_Data for analysis_
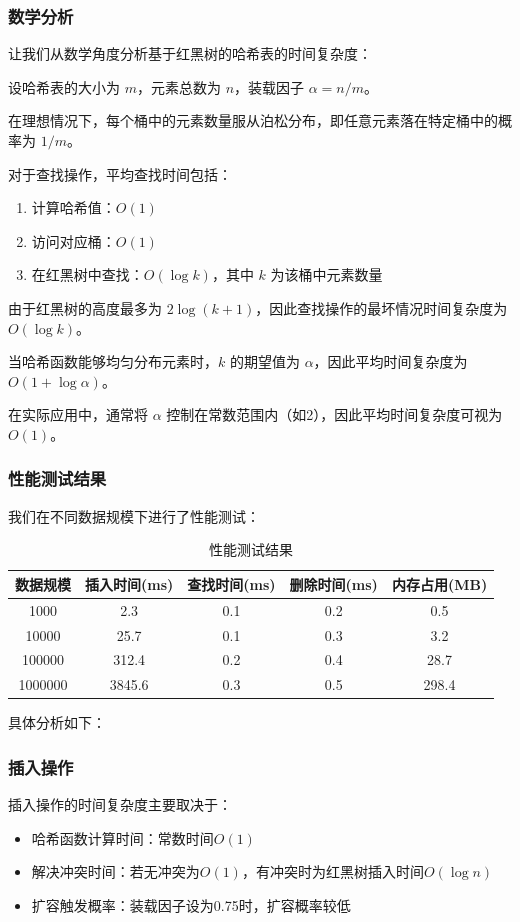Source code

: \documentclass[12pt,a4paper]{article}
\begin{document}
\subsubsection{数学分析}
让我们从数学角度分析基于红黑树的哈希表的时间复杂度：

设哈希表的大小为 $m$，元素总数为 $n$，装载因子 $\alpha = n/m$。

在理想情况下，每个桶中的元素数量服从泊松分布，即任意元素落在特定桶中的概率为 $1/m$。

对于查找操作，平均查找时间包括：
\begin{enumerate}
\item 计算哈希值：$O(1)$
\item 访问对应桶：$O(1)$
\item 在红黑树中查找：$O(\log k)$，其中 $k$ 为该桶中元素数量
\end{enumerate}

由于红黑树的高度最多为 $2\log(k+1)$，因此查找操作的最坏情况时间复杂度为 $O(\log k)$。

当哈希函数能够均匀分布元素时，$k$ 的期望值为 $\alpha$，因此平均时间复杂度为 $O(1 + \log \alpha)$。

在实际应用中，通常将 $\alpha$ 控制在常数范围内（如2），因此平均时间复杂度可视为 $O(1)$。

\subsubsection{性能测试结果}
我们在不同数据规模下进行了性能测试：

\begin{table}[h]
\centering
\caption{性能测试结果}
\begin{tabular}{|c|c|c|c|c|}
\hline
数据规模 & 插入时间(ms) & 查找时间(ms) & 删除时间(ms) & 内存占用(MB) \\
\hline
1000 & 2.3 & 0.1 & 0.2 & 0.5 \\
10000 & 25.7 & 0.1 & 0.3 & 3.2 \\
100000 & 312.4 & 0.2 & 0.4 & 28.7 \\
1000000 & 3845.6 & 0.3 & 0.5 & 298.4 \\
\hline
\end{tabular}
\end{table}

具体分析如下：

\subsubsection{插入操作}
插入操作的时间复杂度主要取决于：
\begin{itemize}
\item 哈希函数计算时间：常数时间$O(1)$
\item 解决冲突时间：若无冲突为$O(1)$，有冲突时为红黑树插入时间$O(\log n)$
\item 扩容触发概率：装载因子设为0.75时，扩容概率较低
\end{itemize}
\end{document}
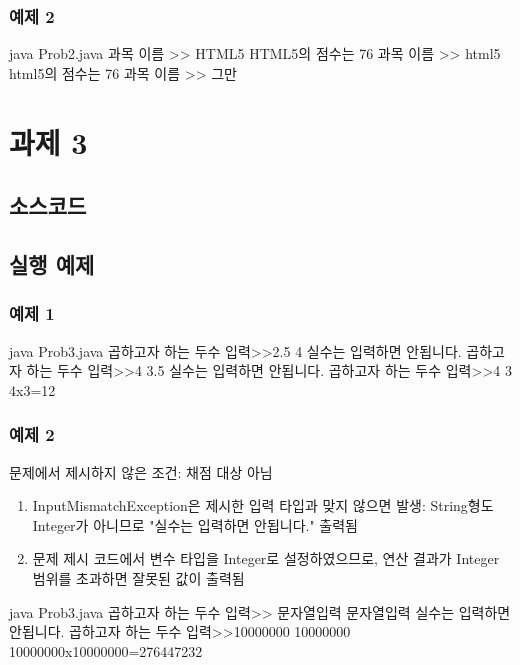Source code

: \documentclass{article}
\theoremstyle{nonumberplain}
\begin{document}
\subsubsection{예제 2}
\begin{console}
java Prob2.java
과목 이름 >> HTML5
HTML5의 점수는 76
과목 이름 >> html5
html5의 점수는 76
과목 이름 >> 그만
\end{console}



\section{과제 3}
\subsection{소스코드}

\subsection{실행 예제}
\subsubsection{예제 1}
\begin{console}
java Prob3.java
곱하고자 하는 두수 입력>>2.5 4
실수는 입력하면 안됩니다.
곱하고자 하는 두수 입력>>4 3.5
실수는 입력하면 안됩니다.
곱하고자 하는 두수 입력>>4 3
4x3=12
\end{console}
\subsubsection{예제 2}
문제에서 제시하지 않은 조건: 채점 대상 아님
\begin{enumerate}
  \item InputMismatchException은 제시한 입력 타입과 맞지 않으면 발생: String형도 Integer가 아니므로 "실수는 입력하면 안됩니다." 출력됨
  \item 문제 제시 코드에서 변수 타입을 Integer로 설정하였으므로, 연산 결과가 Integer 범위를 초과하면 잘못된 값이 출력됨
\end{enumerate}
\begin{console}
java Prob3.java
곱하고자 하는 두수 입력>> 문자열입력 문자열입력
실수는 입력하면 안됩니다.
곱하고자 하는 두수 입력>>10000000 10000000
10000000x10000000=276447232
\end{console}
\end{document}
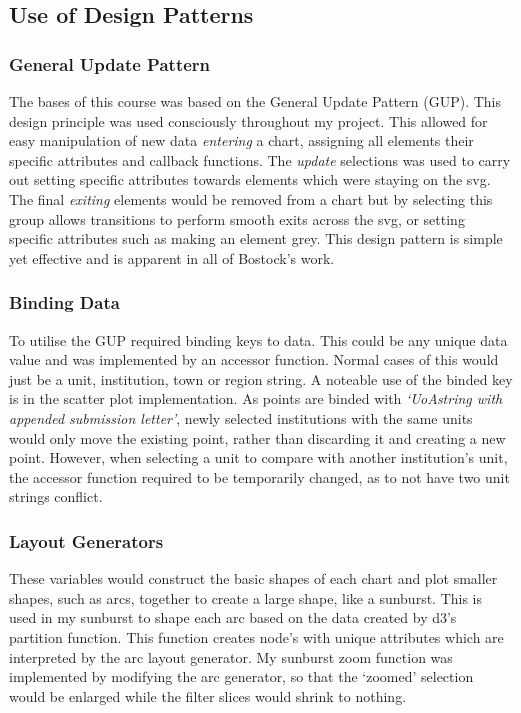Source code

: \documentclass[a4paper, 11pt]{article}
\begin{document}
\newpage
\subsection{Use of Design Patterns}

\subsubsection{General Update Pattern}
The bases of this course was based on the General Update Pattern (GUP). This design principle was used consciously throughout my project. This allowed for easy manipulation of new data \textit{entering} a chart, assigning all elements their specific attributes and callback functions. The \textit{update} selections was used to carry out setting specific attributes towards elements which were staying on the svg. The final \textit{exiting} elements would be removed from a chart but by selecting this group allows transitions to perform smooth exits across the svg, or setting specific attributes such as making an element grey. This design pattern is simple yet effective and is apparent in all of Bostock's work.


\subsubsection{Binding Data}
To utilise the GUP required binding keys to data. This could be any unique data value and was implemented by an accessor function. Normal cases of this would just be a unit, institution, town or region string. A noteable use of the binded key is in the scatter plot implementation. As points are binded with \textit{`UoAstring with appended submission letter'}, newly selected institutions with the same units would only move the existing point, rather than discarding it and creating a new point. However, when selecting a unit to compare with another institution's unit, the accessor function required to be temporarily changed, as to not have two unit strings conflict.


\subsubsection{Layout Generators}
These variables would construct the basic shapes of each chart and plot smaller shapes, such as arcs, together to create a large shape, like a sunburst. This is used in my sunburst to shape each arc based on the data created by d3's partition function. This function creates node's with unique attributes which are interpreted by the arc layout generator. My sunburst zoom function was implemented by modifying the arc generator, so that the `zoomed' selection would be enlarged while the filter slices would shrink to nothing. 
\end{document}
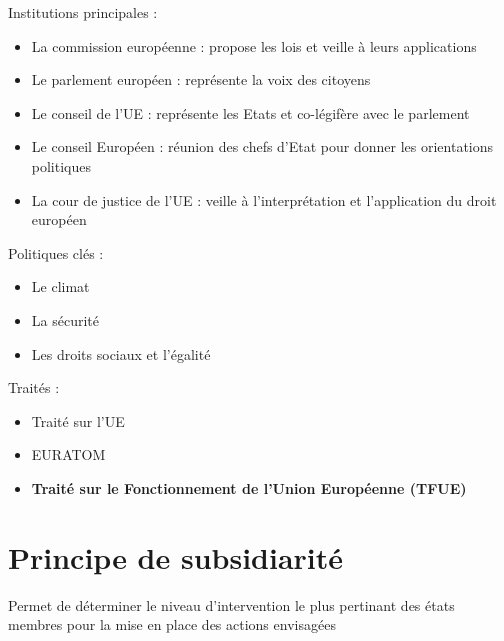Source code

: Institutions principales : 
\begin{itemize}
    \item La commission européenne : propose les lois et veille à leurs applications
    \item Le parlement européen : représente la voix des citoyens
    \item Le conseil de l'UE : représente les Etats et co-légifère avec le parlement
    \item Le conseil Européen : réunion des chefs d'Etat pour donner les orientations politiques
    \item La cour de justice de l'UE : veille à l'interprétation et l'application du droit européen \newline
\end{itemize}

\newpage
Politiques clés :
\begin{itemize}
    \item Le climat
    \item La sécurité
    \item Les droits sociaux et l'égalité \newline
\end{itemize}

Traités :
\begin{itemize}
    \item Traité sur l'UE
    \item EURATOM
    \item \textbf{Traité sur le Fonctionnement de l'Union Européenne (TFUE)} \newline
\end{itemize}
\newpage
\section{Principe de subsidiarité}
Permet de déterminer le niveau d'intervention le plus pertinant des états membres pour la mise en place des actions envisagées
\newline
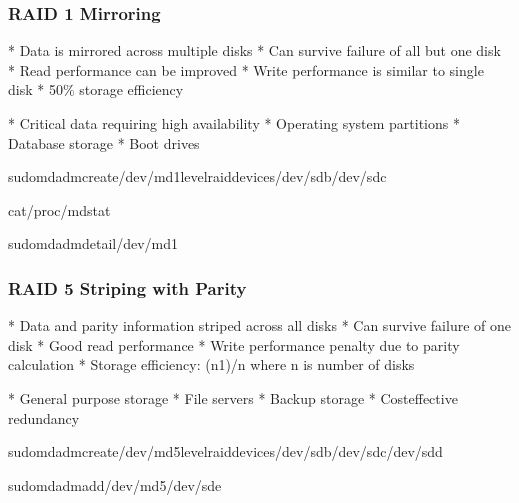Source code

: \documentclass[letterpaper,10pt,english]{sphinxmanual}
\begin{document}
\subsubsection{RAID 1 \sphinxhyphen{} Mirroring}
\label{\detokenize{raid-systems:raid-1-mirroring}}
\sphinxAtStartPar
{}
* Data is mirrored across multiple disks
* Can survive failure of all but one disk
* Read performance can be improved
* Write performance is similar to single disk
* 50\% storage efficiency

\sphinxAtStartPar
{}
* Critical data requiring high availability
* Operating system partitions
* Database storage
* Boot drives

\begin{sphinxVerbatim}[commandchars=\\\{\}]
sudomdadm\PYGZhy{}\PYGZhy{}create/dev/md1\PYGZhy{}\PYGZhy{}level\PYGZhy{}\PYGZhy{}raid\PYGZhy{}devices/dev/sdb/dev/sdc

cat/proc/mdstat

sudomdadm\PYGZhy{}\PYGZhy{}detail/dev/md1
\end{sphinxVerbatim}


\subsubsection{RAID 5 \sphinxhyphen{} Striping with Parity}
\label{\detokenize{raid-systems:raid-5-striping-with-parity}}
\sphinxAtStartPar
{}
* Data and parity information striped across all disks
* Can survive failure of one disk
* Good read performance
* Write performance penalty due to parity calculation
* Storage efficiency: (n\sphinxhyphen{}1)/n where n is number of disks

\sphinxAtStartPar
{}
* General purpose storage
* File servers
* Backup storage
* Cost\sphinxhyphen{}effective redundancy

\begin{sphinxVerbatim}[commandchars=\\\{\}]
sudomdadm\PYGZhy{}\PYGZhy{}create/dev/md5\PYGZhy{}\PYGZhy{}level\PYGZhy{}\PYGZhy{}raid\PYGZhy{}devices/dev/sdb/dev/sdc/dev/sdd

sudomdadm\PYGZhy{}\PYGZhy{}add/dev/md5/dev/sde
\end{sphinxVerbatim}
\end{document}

* * *

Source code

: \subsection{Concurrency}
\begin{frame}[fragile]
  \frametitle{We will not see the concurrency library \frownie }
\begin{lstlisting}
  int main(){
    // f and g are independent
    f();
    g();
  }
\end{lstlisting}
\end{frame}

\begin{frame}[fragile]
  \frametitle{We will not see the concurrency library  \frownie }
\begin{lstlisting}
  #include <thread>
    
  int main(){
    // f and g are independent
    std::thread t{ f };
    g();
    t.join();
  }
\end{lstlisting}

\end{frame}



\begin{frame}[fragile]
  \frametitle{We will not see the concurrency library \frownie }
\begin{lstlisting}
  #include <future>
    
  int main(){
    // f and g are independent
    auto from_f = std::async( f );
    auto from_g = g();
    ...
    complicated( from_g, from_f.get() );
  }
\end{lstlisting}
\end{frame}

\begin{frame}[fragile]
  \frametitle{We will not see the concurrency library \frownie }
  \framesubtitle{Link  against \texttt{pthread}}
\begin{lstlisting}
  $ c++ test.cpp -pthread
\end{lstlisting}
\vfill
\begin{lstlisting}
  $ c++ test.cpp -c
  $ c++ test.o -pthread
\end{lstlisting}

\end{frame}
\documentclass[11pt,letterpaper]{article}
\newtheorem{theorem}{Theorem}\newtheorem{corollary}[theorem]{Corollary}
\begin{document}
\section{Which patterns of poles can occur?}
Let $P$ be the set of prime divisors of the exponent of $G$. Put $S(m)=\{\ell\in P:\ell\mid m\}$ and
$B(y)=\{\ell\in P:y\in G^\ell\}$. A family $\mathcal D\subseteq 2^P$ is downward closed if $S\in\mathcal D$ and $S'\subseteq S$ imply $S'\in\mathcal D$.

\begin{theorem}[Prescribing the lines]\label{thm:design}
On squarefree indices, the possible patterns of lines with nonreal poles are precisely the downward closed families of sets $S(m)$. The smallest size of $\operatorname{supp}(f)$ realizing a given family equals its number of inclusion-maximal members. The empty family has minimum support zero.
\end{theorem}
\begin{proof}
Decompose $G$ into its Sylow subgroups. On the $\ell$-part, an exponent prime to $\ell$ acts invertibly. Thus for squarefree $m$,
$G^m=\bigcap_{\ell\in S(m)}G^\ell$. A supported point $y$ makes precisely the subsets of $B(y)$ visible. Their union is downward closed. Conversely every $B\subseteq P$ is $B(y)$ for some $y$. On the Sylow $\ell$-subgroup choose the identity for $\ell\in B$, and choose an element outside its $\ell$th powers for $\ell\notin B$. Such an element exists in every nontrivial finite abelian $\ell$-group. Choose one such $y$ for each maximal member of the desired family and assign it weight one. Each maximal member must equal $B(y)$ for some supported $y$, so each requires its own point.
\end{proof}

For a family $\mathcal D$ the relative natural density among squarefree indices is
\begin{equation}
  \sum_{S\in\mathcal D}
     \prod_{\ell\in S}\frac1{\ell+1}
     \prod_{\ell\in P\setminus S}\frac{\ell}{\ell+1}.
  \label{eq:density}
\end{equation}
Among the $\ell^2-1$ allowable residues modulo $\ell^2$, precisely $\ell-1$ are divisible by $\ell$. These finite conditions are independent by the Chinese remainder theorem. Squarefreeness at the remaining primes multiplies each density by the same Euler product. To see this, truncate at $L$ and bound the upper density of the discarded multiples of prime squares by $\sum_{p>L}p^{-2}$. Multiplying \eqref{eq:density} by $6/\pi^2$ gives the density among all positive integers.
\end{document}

==

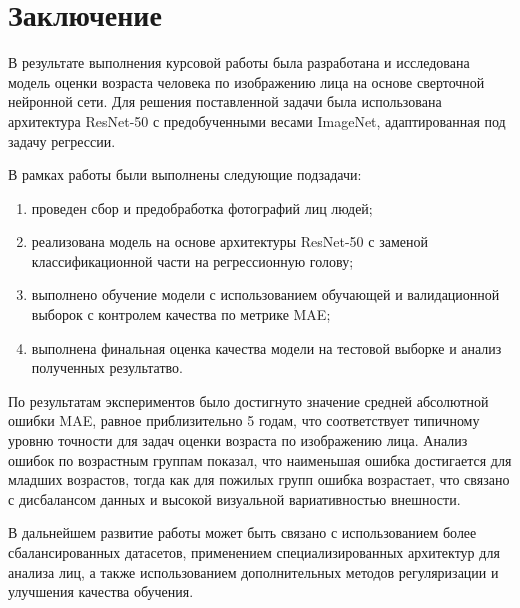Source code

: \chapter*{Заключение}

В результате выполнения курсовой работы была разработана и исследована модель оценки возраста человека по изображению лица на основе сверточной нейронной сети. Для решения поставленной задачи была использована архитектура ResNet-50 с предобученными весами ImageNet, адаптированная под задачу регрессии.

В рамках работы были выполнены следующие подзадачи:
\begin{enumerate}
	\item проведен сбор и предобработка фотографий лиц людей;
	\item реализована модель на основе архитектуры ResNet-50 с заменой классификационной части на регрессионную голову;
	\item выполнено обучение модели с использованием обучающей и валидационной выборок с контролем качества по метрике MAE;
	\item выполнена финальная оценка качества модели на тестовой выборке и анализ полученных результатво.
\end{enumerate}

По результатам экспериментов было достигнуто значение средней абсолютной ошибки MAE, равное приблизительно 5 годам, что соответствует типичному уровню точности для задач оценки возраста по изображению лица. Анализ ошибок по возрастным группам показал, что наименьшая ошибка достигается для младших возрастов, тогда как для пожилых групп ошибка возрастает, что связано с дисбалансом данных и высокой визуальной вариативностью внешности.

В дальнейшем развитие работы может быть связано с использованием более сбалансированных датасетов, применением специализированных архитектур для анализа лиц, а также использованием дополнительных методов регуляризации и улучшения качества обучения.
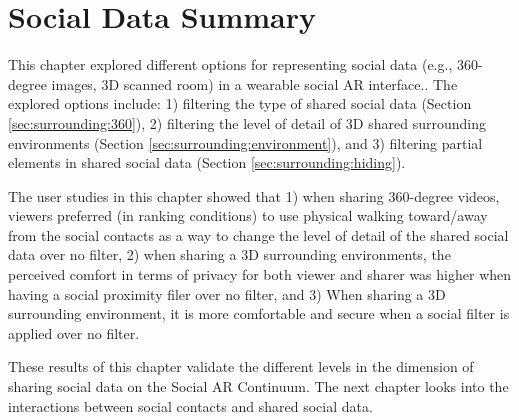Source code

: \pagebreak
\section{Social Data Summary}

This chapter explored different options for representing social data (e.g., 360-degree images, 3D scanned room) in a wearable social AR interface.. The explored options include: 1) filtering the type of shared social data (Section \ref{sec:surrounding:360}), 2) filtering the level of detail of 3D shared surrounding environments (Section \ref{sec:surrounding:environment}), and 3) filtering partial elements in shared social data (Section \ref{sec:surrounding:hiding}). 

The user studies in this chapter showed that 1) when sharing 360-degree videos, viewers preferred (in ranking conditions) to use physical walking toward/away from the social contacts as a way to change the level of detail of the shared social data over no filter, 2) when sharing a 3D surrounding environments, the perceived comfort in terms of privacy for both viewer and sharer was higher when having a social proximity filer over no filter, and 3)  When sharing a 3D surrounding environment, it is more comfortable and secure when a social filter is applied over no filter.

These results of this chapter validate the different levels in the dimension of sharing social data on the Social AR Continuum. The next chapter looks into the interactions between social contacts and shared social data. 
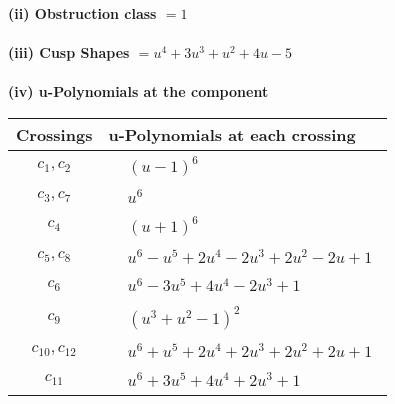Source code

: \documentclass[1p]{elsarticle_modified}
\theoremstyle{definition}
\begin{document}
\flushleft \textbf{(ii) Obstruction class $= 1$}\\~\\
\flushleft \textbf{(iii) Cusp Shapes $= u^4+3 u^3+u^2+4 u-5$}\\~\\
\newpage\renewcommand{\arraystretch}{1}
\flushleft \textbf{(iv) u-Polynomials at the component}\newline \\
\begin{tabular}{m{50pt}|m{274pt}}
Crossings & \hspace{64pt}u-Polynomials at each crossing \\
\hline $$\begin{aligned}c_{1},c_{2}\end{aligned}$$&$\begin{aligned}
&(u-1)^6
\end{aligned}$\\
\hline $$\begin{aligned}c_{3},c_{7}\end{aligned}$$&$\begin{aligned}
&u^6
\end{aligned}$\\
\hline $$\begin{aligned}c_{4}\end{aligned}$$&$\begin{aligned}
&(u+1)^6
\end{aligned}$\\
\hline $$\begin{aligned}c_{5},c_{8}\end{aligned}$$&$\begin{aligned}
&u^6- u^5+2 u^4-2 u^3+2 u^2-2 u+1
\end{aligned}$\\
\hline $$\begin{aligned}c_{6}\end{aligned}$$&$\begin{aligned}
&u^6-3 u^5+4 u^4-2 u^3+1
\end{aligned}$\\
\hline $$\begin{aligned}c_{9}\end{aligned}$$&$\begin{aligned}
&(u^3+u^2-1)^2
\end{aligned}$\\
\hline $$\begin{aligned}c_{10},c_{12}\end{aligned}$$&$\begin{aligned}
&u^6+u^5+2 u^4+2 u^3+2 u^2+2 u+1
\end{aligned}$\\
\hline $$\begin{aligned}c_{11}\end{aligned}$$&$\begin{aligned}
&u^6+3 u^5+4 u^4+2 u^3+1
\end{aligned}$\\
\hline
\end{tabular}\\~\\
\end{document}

_Brief_
State how many lines of the listing above hold the word "disks", with nothing but the number.

_Answer space_
3